── EXCERPTED DATA ──

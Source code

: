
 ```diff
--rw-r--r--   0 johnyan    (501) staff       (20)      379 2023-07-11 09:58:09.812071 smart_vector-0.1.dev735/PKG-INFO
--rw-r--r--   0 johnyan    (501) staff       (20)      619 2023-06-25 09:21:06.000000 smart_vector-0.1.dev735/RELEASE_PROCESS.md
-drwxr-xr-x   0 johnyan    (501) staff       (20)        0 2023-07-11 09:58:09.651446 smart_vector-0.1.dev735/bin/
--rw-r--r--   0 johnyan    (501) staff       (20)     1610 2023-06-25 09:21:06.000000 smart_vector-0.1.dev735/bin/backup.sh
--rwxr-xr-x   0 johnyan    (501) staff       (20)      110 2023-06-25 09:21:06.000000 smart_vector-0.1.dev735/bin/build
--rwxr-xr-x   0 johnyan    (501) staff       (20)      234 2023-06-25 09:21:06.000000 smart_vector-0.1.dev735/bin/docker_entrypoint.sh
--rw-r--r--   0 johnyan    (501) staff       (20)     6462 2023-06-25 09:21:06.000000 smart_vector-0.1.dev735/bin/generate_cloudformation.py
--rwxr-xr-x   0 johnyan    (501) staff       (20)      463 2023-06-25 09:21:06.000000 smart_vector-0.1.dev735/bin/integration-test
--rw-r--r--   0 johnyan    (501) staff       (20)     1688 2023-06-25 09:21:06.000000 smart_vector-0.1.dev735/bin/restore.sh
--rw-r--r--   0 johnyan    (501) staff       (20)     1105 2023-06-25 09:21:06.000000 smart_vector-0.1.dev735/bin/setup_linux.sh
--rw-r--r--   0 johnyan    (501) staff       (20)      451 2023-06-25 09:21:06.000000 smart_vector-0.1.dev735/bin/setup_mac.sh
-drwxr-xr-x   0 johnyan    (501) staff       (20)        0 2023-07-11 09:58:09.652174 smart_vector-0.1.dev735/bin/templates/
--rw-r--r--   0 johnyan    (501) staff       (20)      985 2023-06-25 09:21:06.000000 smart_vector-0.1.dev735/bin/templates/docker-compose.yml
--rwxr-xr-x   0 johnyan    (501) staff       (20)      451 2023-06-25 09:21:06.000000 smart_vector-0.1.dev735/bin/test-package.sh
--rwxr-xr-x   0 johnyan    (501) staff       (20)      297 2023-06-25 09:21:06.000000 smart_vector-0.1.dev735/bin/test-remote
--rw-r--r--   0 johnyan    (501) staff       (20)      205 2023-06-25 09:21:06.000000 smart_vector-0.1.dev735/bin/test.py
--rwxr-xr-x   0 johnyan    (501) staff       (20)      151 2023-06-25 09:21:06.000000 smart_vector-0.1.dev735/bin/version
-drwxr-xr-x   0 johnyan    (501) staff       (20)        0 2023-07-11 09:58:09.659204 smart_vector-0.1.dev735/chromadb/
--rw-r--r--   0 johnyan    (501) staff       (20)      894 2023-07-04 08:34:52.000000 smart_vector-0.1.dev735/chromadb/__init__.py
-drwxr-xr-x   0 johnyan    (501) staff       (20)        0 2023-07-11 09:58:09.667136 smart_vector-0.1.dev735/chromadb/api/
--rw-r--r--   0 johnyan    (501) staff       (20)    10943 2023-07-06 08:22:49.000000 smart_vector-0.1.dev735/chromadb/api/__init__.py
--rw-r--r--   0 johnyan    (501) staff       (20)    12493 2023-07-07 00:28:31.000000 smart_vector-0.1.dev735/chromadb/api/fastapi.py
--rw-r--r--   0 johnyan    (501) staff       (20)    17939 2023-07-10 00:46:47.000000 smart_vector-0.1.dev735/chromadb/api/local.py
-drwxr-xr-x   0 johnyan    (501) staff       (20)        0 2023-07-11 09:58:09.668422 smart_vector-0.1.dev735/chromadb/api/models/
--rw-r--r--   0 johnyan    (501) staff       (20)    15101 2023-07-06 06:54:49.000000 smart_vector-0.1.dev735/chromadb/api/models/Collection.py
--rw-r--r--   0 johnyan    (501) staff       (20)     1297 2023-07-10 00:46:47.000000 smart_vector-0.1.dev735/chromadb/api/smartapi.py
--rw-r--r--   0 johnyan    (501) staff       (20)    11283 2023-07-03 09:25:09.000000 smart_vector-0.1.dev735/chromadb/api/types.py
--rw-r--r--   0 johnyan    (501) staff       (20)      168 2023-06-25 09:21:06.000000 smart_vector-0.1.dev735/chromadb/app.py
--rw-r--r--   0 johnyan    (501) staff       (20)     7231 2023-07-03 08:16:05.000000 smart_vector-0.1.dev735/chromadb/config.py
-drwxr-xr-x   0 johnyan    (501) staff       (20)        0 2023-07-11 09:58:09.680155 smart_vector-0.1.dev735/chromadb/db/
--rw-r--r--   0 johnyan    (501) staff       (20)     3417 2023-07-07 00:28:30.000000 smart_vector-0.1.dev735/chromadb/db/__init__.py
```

───

Scan the material above for the string "test". Copy each line that holds it.

:: OUTPUT ::
--rwxr-xr-x   0 johnyan    (501) staff       (20)      463 2023-06-25 09:21:06.000000 smart_vector-0.1.dev735/bin/integration-test
--rwxr-xr-x   0 johnyan    (501) staff       (20)      451 2023-06-25 09:21:06.000000 smart_vector-0.1.dev735/bin/test-package.sh
--rwxr-xr-x   0 johnyan    (501) staff       (20)      297 2023-06-25 09:21:06.000000 smart_vector-0.1.dev735/bin/test-remote
--rw-r--r--   0 johnyan    (501) staff       (20)      205 2023-06-25 09:21:06.000000 smart_vector-0.1.dev735/bin/test.py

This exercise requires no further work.